Bike chain lubrication is an essential aspect of bicycle maintenance. Using the appropriate bike lube to keep chains properly greased reduces friction. Oil also prevents the metallic parts from corrosion thus enhancing the life of your bike chain and increasing its performance.
Oiling also improves drive-train efficiency by enabling the rider to exert less force. Even in the presence of lesser force, more energy is produced and delivered to the system. If lubricated properly, the bike chain and drive-train are protected from wear which results from constant rubbing.
What is the best lubricant for a bike?
The best bike lubricant is the one that has the following properties:
- It should form a protective layer of oil between the cranks and the chain.
- It should prevent metal-to-metal contact to avoid wear and tear of the drive-train system.
- It must form only a single layer of lubricant molecules between the surfaces in contact.
- It should contain additives that form a layer of low shear strength thereby reducing the friction. For example; the additive Molybdenum dialkyl dithiocarbamate is found in many bicycle lubes.
- An ideal bicycle lubricant should be viscous enough to penetrate into the links.
- The lube should provide oxidation stability against the damage resulting from water and heat.
Can you use chainsaw oil to lubricate your bike chain?

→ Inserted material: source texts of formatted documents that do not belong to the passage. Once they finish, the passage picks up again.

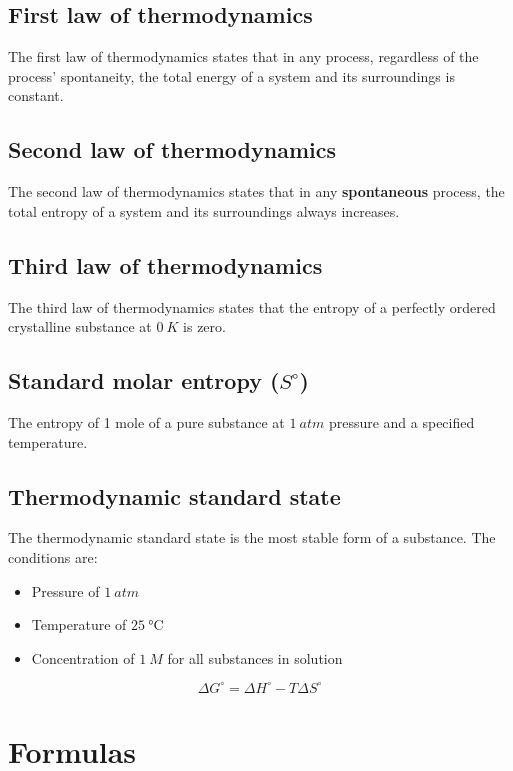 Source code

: \documentclass[11pt]{article}
\begin{document}
\subsection{First law of thermodynamics}
\label{sec:orgddea29d}
The first law of thermodynamics states that in any process, regardless of the process' spontaneity, the total energy of a system and its surroundings is constant.

\subsection{Second law of thermodynamics}
\label{sec:org06073a8}
The second law of thermodynamics states that in any \textbf{spontaneous} process, the total entropy of a system and its surroundings always increases.

\subsection{Third law of thermodynamics}
\label{sec:org89c8ea4}
The third law of thermodynamics states that the entropy of a perfectly ordered crystalline substance at \(\qty{0}{\unit{K}}\) is zero.

\subsection{Standard molar entropy (\(S^{\circ}\))}
\label{sec:org78435bd}
The entropy of 1 mole of a pure substance at \(\qty{1}{\unit{atm}}\) pressure and a specified temperature.

\subsection{Thermodynamic standard state}
\label{sec:orgeafbcd8}
The thermodynamic standard state is the most stable form of a substance. The conditions are:
\begin{itemize}
\item Pressure of \(\qty{1}{\unit{atm}}\)
\item Temperature of \(\qty{25}{\unit{\degreeCelsius}}\)
\item Concentration of \(\qty{1}{\unit{M}}\) for all substances in solution
\end{itemize}

\[\Delta G^{\circ} = \Delta H^{\circ} - T \Delta S^{\circ}\]

\newpage

\section{Formulas}
\label{sec:org11020b3}
\end{document}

Yes! You can use chainsaw oil or bar oil to lubricate the chain and drive-train of your bike once in a while. In fact, it's an excellent lubricant when you need to ride in rainy weather. Since chainsaw oil is more sticky and thick as compared to ordinary bicycle lubes, it won't wash away during rain or in damp conditions. For everyday riding though, this lubricant can be too sticky if used to lubricate the chain often.
What's the difference between chainsaw oil and bike lube?

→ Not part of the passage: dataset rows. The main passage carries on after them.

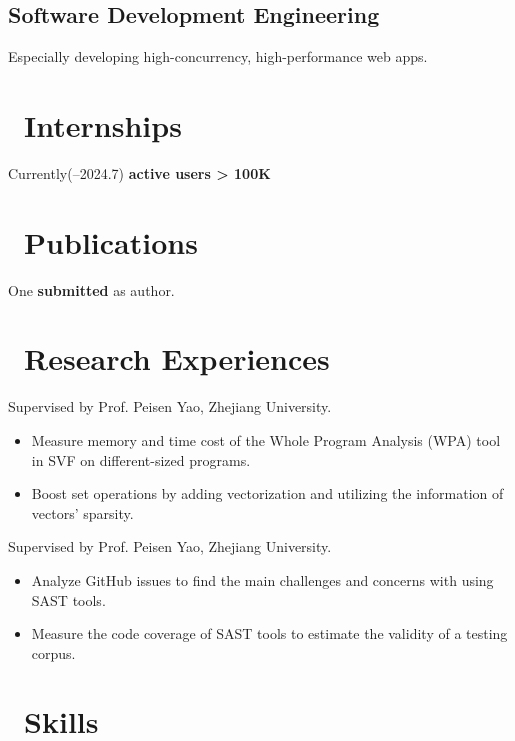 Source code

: \documentclass{resume}
\begin{document}
\subsection{Software Development Engineering}
Especially developing high-concurrency, high-performance web apps.

\section{\faUsers\ Internships}
Currently(--2024.7) \textbf{active users > 100K}

\section{\faBookmarkO\ Publications}
One \textbf{submitted} as  author.

\section{\faSearch\ Research Experiences}
Supervised by Prof. Peisen Yao, Zhejiang University.
\begin{itemize}
  \item Measure memory and time cost of the Whole Program Analysis (WPA) tool in SVF on different-sized programs.
  \item Boost set operations by adding vectorization and utilizing the information of vectors' sparsity.
\end{itemize}

Supervised by Prof. Peisen Yao, Zhejiang University.
\begin{itemize}
  \item Analyze GitHub issues to find the main challenges and concerns with using SAST tools.
  \item Measure the code coverage of SAST tools to estimate the validity of a testing corpus.
\end{itemize}

\section{\faCogs\ Skills}
\end{document}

The major difference between the chainsaw oil and the bike lubes is viscosity. The more viscous oil is, the more resistant it is to flow. Unlike how a bike lube will immediately penetrate into the chain links or the drive-train system, chainsaw oil will not be able to flow into the links. This is because chainsaw oil has more viscosity as compared to the bike lube.
Another important difference is additives that are found in bike-specific lubes. Despite being present in a small concentration, these additives protect the metallic parts from corroding and wearing down. These also play the role of antioxidants to protect the bicycle components against the oxidative damage resulting from water and heat exposure. These additives are however not found in the majority of chainsaw oils.

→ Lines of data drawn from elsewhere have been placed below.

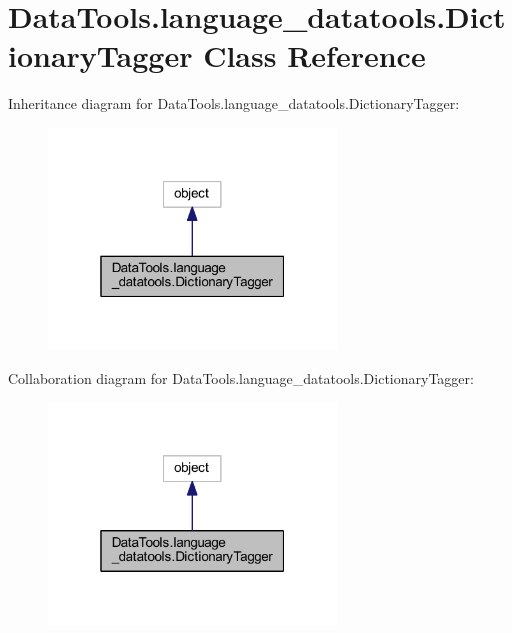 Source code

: \hypertarget{class_data_tools_1_1language__datatools_1_1_dictionary_tagger}{}\section{Data\+Tools.\+language\+\_\+datatools.\+Dictionary\+Tagger Class Reference}
\label{class_data_tools_1_1language__datatools_1_1_dictionary_tagger}


Inheritance diagram for Data\+Tools.\+language\+\_\+datatools.\+Dictionary\+Tagger\+:
\nopagebreak
\begin{figure}[H]
\begin{center}
\leavevmode
\includegraphics[width=217pt]{class_data_tools_1_1language__datatools_1_1_dictionary_tagger__inherit__graph}
\end{center}
\end{figure}


Collaboration diagram for Data\+Tools.\+language\+\_\+datatools.\+Dictionary\+Tagger\+:
\nopagebreak
\begin{figure}[H]
\begin{center}
\leavevmode
\includegraphics[width=217pt]{class_data_tools_1_1language__datatools_1_1_dictionary_tagger__coll__graph}
\end{center}
\end{figure}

Considerations while using chainsaw oil to lubricate your bike
The chainsaw oil should not be highly viscous. Otherwise, it will increase the drag force causing your bike chain to suffer from wear and tear.
More coatings of chainsaw oil should be applied because it is thick, unable to penetrate quickly, and may produce lubrication gaps.
The excessive oil should be wiped off to prevent dirt and debris from collecting inside the lubricant layer and making the chain messy.
It should be used only in extreme weather conditions when other oils are washed out during rain. The frequent use of chainsaw oil to lubricate bicycle chains or drive-train should be avoided.
The oils to be avoided
The lubricants which may affect the overall efficiency of your bike chain include:
Cooking oil or vegetable oil, like bike-specific lubricants, can reduce the amount of pedaling force required to ride a bike. The major reason we don't recommend using these is that they collect a lot of dirt and grime.
Most of the gear oils and engine oils are too thick to penetrate into the links of your chain. They may apparently grease your bicycle, but leave ungreased surfaces on the inside. Thus, it won't protect the metal parts from wear. Moreover, all the dust from the trails will be clogged inside the oil layers due to their thick consistency.
WD-40 cannot be an alternative to a bicycle lube. It's actually a degreaser and not a lubricant. WD-40 is a solvent that can be used to clean the surfaces or remove the layer of dirty oil before the application of a lubricant.
Machine oil is a white mineral oil that you use to lubricate your sewing machines. It is not effective enough to act as a bicycle lube. Moreover, it has no anti-wear additives to prevent your bike chain from snapping.